[Exercise goal] For the records that follow, say how many lines have the word "public" in them. Write the number and nothing more.

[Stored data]
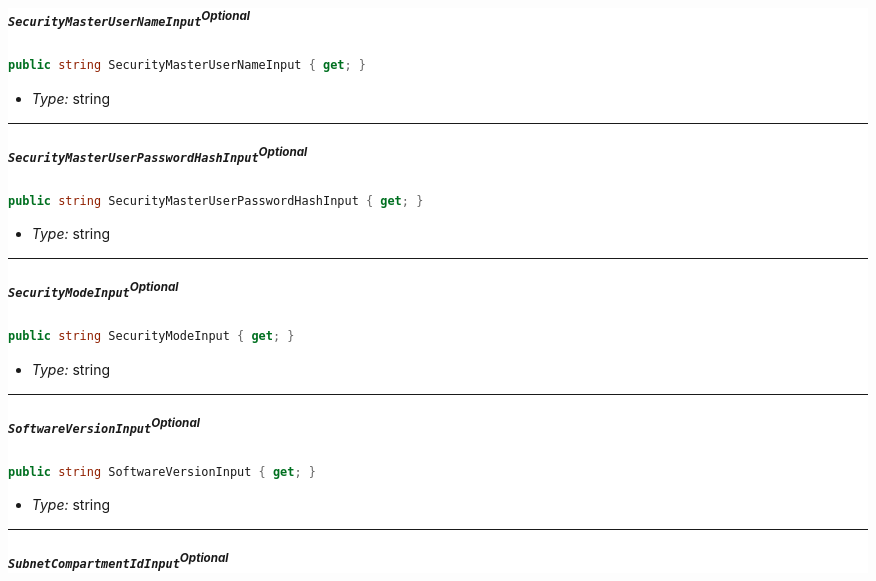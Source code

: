 
##### `SecurityMasterUserNameInput`<sup>Optional</sup> <a name="SecurityMasterUserNameInput" id="rhizo-co-terraform-provider-oci.opensearchOpensearchCluster.OpensearchOpensearchCluster.property.securityMasterUserNameInput"></a>

```csharp
public string SecurityMasterUserNameInput { get; }
```

- *Type:* string

---

##### `SecurityMasterUserPasswordHashInput`<sup>Optional</sup> <a name="SecurityMasterUserPasswordHashInput" id="rhizo-co-terraform-provider-oci.opensearchOpensearchCluster.OpensearchOpensearchCluster.property.securityMasterUserPasswordHashInput"></a>

```csharp
public string SecurityMasterUserPasswordHashInput { get; }
```

- *Type:* string

---

##### `SecurityModeInput`<sup>Optional</sup> <a name="SecurityModeInput" id="rhizo-co-terraform-provider-oci.opensearchOpensearchCluster.OpensearchOpensearchCluster.property.securityModeInput"></a>

```csharp
public string SecurityModeInput { get; }
```

- *Type:* string

---

##### `SoftwareVersionInput`<sup>Optional</sup> <a name="SoftwareVersionInput" id="rhizo-co-terraform-provider-oci.opensearchOpensearchCluster.OpensearchOpensearchCluster.property.softwareVersionInput"></a>

```csharp
public string SoftwareVersionInput { get; }
```

- *Type:* string

---

##### `SubnetCompartmentIdInput`<sup>Optional</sup> <a name="SubnetCompartmentIdInput" id="rhizo-co-terraform-provider-oci.opensearchOpensearchCluster.OpensearchOpensearchCluster.property.subnetCompartmentIdInput"></a>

[Reply to the task] 4